START DATA PROVIDED

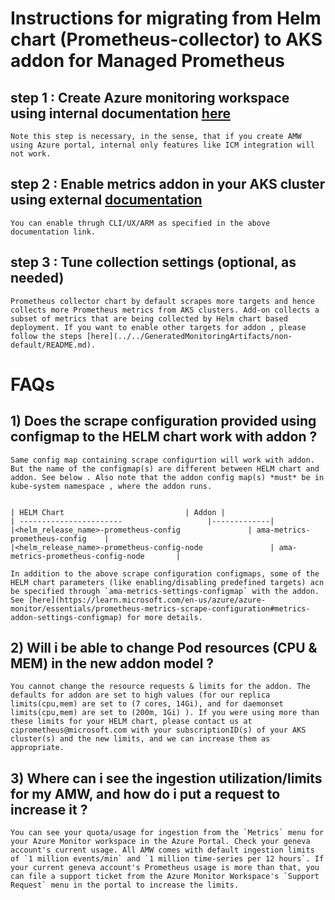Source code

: # Instructions for migrating from Helm chart (Prometheus-collector) to AKS addon for Managed Prometheus

## step 1 : Create Azure monitoring workspace using internal documentation [here](https://eng.ms/docs/products/geneva/metrics/prometheus/mac)
  
    Note this step is necessary, in the sense, that if you create AMW using Azure portal, internal only features like ICM integration will not work.
    
## step 2 : Enable metrics addon in your AKS cluster using external [documentation](https://learn.microsoft.com/en-us/azure/azure-monitor/essentials/prometheus-metrics-enable?tabs=azure-portal)
  
    You can enable thrugh CLI/UX/ARM as specified in the above documentation link.

## step 3 : Tune collection settings (optional, as needed)
    
    Prometheus collector chart by default scrapes more targets and hence collects more Prometheus metrics from AKS clusters. Add-on collects a subset of metrics that are being collected by Helm chart based deployment. If you want to enable other targets for addon , please follow the steps [here](../../GeneratedMonitoringArtifacts/non-default/README.md).
    

# FAQs

## 1) Does the scrape configuration provided using configmap to the HELM chart work with addon ?

    Same config map containing scrape configurtion will work with addon. But the name of the configmap(s) are different between HELM chart and addon. See below . Also note that the addon config map(s) *must* be in kube-system namespace , where the addon runs.


    | HELM Chart                           | Addon | 
    | -----------------------                   |-------------| 
    |<helm_release_name>-prometheus-config               | ama-metrics-prometheus-config    |
    |<helm_release_name>-prometheus-config-node               | ama-metrics-prometheus-config-node       |

    In addition to the above scrape configuration configmaps, some of the HELM chart parameters (like enabling/disabling predefined targets) acn be specified through `ama-metrics-settings-configmap` with the addon. See [here](https://learn.microsoft.com/en-us/azure/azure-monitor/essentials/prometheus-metrics-scrape-configuration#metrics-addon-settings-configmap) for more details.


## 2) Will i be able to change Pod resources (CPU & MEM) in the new addon model ?

    You cannot change the resource requests & limits for the addon. The defaults for addon are set to high values (for our replica limits(cpu,mem) are set to (7 cores, 14Gi), and for daemonset limits(cpu,mem) are set to (200m, 1Gi) ). If you were using more than these limits for your HELM chart, please contact us at ciprometheus@microsoft.com with your subscriptionID(s) of your AKS cluster(s) and the new limits, and we can increase them as appropriate.

## 3) Where can i see the ingestion utilization/limits for my AMW, and how do i put a request to increase it ?

    You can see your quota/usage for ingestion from the `Metrics` menu for your Azure Monitor workspace in the Azure Portal. Check your geneva account's current usage. All AMW comes with default ingestion limits of `1 million events/min` and `1 million time-series per 12 hours`. If your current geneva account's Prometheus usage is more than that, you can file a support ticket from the Azure Monitor Workspace's `Support Request` menu in the portal to increase the limits.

END DATA PROVIDED

EXERCISE: In the answer, the entries should be restated verbatim, with all pictures omitted.

SOLUTION FOR THIS EXERCISE:
Source code

: # Instructions for migrating from Helm chart (Prometheus-collector) to AKS addon for Managed Prometheus

## step 1 : Create Azure monitoring workspace using internal documentation [here](https://eng.ms/docs/products/geneva/metrics/prometheus/mac)
  
    Note this step is necessary, in the sense, that if you create AMW using Azure portal, internal only features like ICM integration will not work.
    
## step 2 : Enable metrics addon in your AKS cluster using external [documentation](https://learn.microsoft.com/en-us/azure/azure-monitor/essentials/prometheus-metrics-enable?tabs=azure-portal)
  
    You can enable thrugh CLI/UX/ARM as specified in the above documentation link.

## step 3 : Tune collection settings (optional, as needed)
    
    Prometheus collector chart by default scrapes more targets and hence collects more Prometheus metrics from AKS clusters. Add-on collects a subset of metrics that are being collected by Helm chart based deployment. If you want to enable other targets for addon , please follow the steps [here](../../GeneratedMonitoringArtifacts/non-default/README.md).
    

# FAQs

## 1) Does the scrape configuration provided using configmap to the HELM chart work with addon ?

    Same config map containing scrape configurtion will work with addon. But the name of the configmap(s) are different between HELM chart and addon. See below . Also note that the addon config map(s) *must* be in kube-system namespace , where the addon runs.


    | HELM Chart                           | Addon | 
    | -----------------------                   |-------------| 
    |<helm_release_name>-prometheus-config               | ama-metrics-prometheus-config    |
    |<helm_release_name>-prometheus-config-node               | ama-metrics-prometheus-config-node       |

    In addition to the above scrape configuration configmaps, some of the HELM chart parameters (like enabling/disabling predefined targets) acn be specified through `ama-metrics-settings-configmap` with the addon. See [here](https://learn.microsoft.com/en-us/azure/azure-monitor/essentials/prometheus-metrics-scrape-configuration#metrics-addon-settings-configmap) for more details.


## 2) Will i be able to change Pod resources (CPU & MEM) in the new addon model ?

    You cannot change the resource requests & limits for the addon. The defaults for addon are set to high values (for our replica limits(cpu,mem) are set to (7 cores, 14Gi), and for daemonset limits(cpu,mem) are set to (200m, 1Gi) ). If you were using more than these limits for your HELM chart, please contact us at ciprometheus@microsoft.com with your subscriptionID(s) of your AKS cluster(s) and the new limits, and we can increase them as appropriate.

## 3) Where can i see the ingestion utilization/limits for my AMW, and how do i put a request to increase it ?

    You can see your quota/usage for ingestion from the `Metrics` menu for your Azure Monitor workspace in the Azure Portal. Check your geneva account's current usage. All AMW comes with default ingestion limits of `1 million events/min` and `1 million time-series per 12 hours`. If your current geneva account's Prometheus usage is more than that, you can file a support ticket from the Azure Monitor Workspace's `Support Request` menu in the portal to increase the limits.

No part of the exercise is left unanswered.